Add Cluster Monitor (ADDCLUMON)

The Add Cluster Monitor (ADDCLUMON) command is used to add a cluster node monitor to the cluster. The monitor runs on some node within the cluster and waits for messages from a server. The server sends a message when it detects a failure for a system it is monitoring.

In the absence of a cluster monitor, a failure such as a system crash due to a processor or memory failure is not detected by cluster resource services as a node failure. Rather, cluster resource services detects a failure in heartbeat communications and cannot determine if it is due to a node failure or a communications path failure. In this case, the cluster enters a partition state and failover does not occur.

Two types of servers are supported: CIM servers and REST servers.

For systems managed using the Hardware Management Console (HMC) the server runs on the HMC. The server is either Representational State Transfer (REST) or CIM. Older versions of the HMC run the CIM server, newer versions of the HMC replace the CIM server with a REST server. The HMC affords the most complete node failure detection since it is not part of the system and thus can continue to operate when a system has completely failed.

Some systems such as a blade server or an entry level system may not be managed by an HMC but instead make use of the Integrated Virtualization Manager (IVM) in a Virtual I/O Server (VIOS) management partition. These systems use a CIM server. Since the VIOS is software running on the same system as a cluster node, some failures such as a hardware failure which takes down the whole system cannot be detected with this type of cluster monitor. When using VIOS, the CIM server must be started in the VIOS management partition by running the "startnetsvc cimserver" command in the VIOS partition.

With the use of an HMC or VIOS and a cluster monitor, cluster partitions can be prevented for more situations. For example, suppose there are two cluster nodes: Node A and Node B. Each node is on a separate system. An HMC is attached to the system which contains Node A and the HMC is on a network which can communicate to Node B. A cluster node monitor is configured to run on Node B. Should Node A crash, the HMC sends a message to Node B and thus cluster resource services has additional information to know that this was really a node failure and not a heartbeat communication failure.

When a cluster node is started and that node has had monitors added to it, cluster resource services will attempt to contact the server defined in each monitor. The node will be started even if some error occurs contacting the server.

When an active cluster node is removed from the cluster and that node has had monitors added to it, cluster resource services will attempt to contact the server defined in each monitor. The node will be removed even if some error occurs contacting the server.

Restrictions:

Parameters

Keyword Description Choices Notes
CLUSTER Cluster Name Required, Positional 1
NODE Node identifier Name Required, Positional 2
TYPE Monitor type *CIMSVR, *RESTSVR Optional, Positional 3
CIMSVR CIM server Element list Optional
Element 1: CIM server host name Character value
Element 2: CIM server user id Character value
Element 3: CIM server user password Character value
RESTSVR REST server Element list Optional
Element 1: REST server host name Character value
Element 2: REST server user id Character value
Element 3: REST server user password Character value

Cluster (CLUSTER)

Specifies the cluster to which the monitor is being added.
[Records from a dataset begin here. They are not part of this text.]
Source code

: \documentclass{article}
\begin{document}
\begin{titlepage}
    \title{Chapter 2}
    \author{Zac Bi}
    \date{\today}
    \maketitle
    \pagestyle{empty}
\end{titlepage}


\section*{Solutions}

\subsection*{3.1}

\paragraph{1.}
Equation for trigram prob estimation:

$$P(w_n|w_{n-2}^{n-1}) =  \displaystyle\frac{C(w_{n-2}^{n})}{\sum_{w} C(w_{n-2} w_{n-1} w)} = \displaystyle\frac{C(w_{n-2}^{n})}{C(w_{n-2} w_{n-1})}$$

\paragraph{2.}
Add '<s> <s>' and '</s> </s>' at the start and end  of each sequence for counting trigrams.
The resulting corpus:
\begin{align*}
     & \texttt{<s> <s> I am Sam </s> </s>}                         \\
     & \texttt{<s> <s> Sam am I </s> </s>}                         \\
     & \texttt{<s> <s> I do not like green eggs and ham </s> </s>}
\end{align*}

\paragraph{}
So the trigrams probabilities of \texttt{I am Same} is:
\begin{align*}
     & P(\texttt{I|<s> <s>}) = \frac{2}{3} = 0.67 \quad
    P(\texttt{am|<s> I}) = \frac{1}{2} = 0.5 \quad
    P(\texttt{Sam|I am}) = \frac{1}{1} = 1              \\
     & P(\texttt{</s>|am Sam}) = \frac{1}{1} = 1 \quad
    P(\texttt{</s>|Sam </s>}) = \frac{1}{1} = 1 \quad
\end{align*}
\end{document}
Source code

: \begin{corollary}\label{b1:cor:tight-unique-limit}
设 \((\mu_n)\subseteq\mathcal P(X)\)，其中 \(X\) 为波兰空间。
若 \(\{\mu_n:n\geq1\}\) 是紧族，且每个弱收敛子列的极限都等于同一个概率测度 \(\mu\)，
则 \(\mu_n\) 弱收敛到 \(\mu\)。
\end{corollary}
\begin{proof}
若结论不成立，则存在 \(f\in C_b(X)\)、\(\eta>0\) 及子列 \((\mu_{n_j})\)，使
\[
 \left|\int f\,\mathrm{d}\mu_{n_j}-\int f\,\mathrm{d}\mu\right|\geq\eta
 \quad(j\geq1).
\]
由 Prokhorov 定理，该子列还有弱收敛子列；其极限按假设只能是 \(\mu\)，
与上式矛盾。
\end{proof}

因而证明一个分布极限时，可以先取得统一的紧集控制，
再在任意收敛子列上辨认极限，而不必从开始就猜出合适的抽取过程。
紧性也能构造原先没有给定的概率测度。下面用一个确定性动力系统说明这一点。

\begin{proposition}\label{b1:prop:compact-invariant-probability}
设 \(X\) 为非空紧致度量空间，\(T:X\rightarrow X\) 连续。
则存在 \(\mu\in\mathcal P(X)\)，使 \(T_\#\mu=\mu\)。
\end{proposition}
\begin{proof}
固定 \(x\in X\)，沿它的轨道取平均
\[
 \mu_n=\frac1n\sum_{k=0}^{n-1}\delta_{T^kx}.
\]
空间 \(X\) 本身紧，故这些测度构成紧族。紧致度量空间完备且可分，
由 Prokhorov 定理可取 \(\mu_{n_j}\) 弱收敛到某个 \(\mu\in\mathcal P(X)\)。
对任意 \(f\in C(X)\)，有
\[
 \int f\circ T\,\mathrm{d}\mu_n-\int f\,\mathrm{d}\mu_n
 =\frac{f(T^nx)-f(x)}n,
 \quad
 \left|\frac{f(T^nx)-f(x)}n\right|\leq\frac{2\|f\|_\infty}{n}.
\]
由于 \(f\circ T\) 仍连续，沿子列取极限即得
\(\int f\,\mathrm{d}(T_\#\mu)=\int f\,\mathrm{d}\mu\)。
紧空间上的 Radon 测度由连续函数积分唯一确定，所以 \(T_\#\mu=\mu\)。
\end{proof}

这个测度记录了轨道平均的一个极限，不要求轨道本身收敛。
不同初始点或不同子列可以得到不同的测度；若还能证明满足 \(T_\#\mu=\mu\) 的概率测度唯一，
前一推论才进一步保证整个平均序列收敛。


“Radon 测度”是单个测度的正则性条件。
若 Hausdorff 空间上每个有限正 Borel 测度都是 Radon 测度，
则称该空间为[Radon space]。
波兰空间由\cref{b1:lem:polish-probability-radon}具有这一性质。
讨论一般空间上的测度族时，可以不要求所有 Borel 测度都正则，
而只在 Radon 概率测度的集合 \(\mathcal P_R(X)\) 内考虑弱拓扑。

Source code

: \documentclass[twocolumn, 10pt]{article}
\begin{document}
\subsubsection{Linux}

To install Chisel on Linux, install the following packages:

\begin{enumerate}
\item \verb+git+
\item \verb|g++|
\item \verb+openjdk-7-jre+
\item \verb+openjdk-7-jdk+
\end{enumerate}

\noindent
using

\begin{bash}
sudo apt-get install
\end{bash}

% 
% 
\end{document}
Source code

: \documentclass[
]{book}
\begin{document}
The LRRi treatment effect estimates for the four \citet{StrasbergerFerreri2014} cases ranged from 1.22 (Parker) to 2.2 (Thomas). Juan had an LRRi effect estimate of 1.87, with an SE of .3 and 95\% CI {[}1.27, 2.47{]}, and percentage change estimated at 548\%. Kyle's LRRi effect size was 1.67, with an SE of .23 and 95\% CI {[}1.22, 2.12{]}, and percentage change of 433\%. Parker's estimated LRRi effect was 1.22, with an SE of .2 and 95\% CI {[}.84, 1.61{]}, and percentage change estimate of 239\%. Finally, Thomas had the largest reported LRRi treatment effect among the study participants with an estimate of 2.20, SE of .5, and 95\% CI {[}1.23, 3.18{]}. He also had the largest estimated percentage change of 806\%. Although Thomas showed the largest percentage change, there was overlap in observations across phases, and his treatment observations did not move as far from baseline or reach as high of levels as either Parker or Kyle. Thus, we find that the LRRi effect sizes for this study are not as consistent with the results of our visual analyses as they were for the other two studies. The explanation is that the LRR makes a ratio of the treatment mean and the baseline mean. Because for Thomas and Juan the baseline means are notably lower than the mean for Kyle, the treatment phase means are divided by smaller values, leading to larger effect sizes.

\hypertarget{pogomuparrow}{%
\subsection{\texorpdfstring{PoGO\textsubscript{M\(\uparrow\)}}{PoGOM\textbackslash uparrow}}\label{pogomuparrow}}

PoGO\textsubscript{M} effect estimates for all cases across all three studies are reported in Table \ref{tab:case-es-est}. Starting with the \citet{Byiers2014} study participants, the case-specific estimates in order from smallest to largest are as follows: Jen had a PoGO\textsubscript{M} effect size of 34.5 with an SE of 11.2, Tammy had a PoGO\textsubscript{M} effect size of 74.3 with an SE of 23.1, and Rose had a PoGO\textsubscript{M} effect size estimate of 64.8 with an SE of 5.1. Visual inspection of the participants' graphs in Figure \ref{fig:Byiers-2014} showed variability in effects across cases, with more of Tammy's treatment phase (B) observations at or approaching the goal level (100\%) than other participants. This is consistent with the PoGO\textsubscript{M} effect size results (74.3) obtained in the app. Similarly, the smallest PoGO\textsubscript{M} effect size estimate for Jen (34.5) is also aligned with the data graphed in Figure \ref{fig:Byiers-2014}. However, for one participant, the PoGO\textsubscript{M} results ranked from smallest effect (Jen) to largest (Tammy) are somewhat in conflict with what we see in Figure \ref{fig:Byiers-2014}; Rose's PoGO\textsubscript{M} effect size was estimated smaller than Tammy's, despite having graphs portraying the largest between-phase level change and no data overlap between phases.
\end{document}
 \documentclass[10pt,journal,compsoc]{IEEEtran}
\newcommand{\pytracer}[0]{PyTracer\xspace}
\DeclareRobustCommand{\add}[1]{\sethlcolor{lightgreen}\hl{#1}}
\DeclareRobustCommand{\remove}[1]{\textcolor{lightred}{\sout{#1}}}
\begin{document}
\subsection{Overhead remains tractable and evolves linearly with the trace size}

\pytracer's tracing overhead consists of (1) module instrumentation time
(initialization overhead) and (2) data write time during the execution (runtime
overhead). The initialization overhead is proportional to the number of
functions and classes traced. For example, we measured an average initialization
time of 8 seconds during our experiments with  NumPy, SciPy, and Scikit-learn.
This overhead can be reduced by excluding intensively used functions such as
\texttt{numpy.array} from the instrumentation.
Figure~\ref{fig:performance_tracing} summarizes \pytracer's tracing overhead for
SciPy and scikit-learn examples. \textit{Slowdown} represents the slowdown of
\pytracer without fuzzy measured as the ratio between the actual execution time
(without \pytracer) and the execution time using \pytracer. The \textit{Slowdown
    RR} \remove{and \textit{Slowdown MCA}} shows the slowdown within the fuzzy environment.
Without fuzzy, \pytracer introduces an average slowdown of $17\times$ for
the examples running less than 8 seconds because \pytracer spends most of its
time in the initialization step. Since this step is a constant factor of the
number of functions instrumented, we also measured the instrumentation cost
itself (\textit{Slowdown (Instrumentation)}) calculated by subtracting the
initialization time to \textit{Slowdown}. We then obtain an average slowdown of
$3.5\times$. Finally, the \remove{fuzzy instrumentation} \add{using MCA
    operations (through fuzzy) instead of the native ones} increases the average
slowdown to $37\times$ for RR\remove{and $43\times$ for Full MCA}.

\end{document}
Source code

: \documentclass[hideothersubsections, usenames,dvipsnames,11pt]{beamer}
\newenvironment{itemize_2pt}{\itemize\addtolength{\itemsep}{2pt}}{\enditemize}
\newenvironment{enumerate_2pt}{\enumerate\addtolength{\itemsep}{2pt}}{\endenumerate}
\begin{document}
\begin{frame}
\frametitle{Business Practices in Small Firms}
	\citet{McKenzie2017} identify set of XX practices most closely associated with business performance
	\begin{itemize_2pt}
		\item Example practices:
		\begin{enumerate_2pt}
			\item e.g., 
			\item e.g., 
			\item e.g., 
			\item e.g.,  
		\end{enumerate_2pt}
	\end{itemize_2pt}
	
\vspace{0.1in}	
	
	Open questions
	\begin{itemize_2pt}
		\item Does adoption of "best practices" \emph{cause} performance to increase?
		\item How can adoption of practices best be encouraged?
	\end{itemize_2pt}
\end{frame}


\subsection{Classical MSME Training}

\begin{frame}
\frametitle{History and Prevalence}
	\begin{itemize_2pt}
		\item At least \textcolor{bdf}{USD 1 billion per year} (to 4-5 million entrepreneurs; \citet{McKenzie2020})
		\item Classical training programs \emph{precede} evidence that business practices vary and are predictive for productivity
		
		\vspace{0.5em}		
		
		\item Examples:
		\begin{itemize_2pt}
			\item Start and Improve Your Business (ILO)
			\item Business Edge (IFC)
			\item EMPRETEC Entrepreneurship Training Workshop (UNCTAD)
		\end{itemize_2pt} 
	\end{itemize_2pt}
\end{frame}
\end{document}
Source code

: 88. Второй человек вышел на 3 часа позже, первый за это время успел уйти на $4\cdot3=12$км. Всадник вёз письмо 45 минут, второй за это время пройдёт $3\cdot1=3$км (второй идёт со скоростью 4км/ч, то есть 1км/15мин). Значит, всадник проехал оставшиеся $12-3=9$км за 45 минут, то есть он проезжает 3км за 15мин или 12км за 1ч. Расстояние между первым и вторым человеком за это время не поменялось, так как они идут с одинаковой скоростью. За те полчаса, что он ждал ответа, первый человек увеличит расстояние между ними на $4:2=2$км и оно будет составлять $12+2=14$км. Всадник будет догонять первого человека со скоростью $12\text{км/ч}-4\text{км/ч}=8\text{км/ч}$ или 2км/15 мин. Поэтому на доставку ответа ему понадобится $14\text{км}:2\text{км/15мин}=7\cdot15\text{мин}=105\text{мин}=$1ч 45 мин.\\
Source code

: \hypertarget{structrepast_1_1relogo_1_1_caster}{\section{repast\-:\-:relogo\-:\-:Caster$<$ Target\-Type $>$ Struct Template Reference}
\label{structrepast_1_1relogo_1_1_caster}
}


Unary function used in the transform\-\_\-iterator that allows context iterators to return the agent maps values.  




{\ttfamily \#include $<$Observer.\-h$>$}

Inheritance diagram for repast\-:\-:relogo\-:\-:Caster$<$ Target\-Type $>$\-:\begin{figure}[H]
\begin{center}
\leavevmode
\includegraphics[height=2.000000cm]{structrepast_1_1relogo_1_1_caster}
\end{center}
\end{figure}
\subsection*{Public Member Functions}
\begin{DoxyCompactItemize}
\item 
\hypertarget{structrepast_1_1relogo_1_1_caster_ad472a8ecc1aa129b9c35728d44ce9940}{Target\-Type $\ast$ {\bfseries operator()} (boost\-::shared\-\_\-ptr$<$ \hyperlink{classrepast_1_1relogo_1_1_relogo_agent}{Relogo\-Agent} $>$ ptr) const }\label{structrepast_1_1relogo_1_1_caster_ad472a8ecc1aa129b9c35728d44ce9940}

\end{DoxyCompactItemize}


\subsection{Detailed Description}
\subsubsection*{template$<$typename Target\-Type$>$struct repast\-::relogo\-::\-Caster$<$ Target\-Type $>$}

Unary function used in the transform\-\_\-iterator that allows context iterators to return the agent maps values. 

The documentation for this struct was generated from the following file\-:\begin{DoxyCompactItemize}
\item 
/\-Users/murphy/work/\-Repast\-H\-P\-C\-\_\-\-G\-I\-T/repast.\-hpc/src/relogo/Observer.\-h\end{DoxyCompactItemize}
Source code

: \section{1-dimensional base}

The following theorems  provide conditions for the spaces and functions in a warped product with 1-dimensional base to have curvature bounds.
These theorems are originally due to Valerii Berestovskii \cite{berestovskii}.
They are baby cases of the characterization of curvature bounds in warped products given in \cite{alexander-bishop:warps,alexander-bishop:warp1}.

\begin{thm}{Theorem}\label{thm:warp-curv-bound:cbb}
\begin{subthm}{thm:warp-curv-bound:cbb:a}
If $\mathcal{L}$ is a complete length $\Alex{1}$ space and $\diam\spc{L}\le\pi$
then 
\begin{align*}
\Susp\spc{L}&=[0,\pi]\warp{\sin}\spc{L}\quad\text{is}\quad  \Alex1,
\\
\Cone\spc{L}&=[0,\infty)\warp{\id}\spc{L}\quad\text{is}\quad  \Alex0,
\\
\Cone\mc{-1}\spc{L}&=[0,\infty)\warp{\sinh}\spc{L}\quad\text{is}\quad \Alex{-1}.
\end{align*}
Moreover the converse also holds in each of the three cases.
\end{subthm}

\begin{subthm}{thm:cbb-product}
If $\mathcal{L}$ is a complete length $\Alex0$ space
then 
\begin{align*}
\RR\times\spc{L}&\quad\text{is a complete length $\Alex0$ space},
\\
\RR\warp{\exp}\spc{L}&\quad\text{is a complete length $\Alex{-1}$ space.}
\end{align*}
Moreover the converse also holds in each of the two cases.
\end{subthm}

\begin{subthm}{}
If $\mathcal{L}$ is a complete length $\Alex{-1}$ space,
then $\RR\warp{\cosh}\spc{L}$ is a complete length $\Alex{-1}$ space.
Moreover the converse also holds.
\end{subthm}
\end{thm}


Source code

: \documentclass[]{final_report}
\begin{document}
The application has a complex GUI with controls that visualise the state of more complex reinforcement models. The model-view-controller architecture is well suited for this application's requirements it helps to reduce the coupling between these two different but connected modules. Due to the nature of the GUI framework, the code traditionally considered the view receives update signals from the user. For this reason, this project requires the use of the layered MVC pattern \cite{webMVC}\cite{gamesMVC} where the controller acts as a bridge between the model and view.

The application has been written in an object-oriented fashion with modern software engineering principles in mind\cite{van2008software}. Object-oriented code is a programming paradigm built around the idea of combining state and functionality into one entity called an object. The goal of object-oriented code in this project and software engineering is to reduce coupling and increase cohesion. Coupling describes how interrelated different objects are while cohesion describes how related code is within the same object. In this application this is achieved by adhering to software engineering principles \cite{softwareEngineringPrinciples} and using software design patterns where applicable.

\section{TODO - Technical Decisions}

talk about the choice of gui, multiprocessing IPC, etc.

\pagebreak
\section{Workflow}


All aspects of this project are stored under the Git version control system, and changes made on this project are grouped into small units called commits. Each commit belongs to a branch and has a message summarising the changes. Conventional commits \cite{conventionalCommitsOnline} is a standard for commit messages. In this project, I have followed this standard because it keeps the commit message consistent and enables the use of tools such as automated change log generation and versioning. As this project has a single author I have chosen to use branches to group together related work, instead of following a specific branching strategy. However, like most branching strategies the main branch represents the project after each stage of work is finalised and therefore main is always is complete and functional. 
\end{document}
This is a required parameter.

name
Specify the name of the cluster to which the node monitor is being added.

Node identifier (NODE)

Specifies the node on which the monitor will run and receive messages from a server.

This is a required parameter.

name
Specifies the node on which the monitor will run and receive messages from a server.

Monitor type (TYPE)

Specifies the type of monitor to be added.

*CIMSVR
The type of monitor to be added is a CIM server.
*RESTSVR
The type of monitor to be added is a Representational State Transfer (REST) server.

CIM server (CIMSVR)

Specifies information about the CIM server which will send information about the system or logical partitions it is monitoring.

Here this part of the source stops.